Why does Jesus’ birth date matter, since only name prophesies purpose in Jewish culture? The answer is the Jewish feasts. Jesus died on the feast of Passover and rose on the feast of Firstfruits. The Holy Spirit came on the feast of Pentecost (Shavuot). Jesus’ Second Coming will coincide with a feast, so why not his conception or birthday? Zacharias might have served in the temple during the 22-day fall feast cycle: Rosh Hashanah, Yom Kippur (Day of Atonement), and Sukkot (Tabernacles). He was chosen to “burn incense” (Luke 1:9). If John was conceived after Tabernacles (September-October), then Mary conceived in the spring (March-April) near Passover and Jesus was born in winter (December-January). So he may have arrived on the first night of Hanukkah, truly “the light of the world” (John 8:12).
Another possibility exists. Jesus’ ministry lasted 3.5 years. Then he died on Passover. If we go backward 3.5 years, when John the Baptist baptized Jesus in the Jordan River, then we find the feasts of Rosh Hashanah and Yom Kippur. In between are “ten days of awe,” when Jews search their souls and repent. This was the theme of John’s ministry. Jesus began his ministry at age thirty (Luke 3:23). If his baptism fell on or near his birthday, Rosh Hashanah or Yom Kippur, then truly Jesus is the New Year for converted believers and his death is our atonement.
Most disturbing is Hodge’s idea that pagan elements can be transformed into Christian ones. Roman Catholic priests have done this for centuries, giving Christian names and meanings to pagan rituals and gods. The result is a Christian veneer without conversion that makes recipients wrongly think they are saved. We cannot approach Christmas the same way! Hodge mentions Old Testament tree worship but not the same pagan idolatry in ancient Europe. The iconoclast Saint Boniface (c.675-754) cut down pagan trees in Europe, but Hodge never mentions him.

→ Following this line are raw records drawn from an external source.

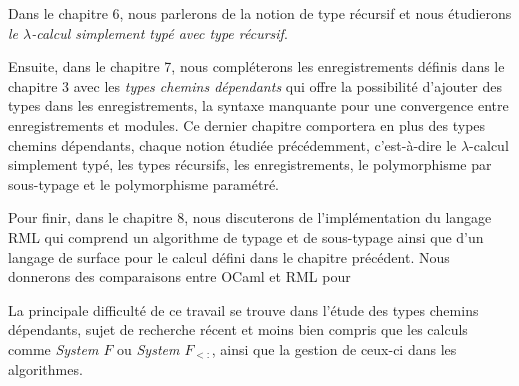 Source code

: Dans le chapitre 6, nous parlerons de la notion de type récursif et nous
étudierons \textit{le $\lambda$-calcul simplement typé avec type récursif}.

Ensuite, dans le chapitre 7, nous compléterons les enregistrements définis
dans le chapitre 3 avec les \textit{types chemins dépendants} qui offre la possibilité
d'ajouter des types dans les enregistrements, la syntaxe manquante pour une
convergence entre enregistrements et modules. Ce dernier chapitre comportera en
plus des types chemins dépendants, chaque notion étudiée précédemment,
c'est-à-dire le $\lambda$-calcul simplement typé, les types récursifs, les
enregistrements, le polymorphisme par sous-typage et le polymorphisme paramétré.

Pour finir, dans le chapitre 8, nous discuterons de l'implémentation du langage
RML\cite{rml-github} qui comprend un algorithme de typage et de sous-typage ainsi que d'un langage de surface pour le
calcul défini dans le chapitre précédent. Nous donnerons des comparaisons entre
OCaml et RML pour


La principale difficulté de ce travail se trouve dans l'étude des types
chemins dépendants, sujet de recherche récent et moins bien compris que les
calculs comme \textit{System $F$} ou \textit{System $F_{<:}$}, ainsi que
la gestion de ceux-ci dans les algorithmes.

I don’t shop on Black Friday, decorate a tree, or exchange gifts. I prefer mincemeat pie and Selah’s “Rose of Bethlehem” to Santa. Still, I wish we’d celebrate Christmas like we used to: attending church and visiting the poor. According to Washington Irving (1783-1859), modern Christmas began in a post-Enlightenment Europe. It has nothing to do with Jesus. So instead of converting pagan rituals into Christian ones, we should listen to Answers in Genesis and return to the Bible.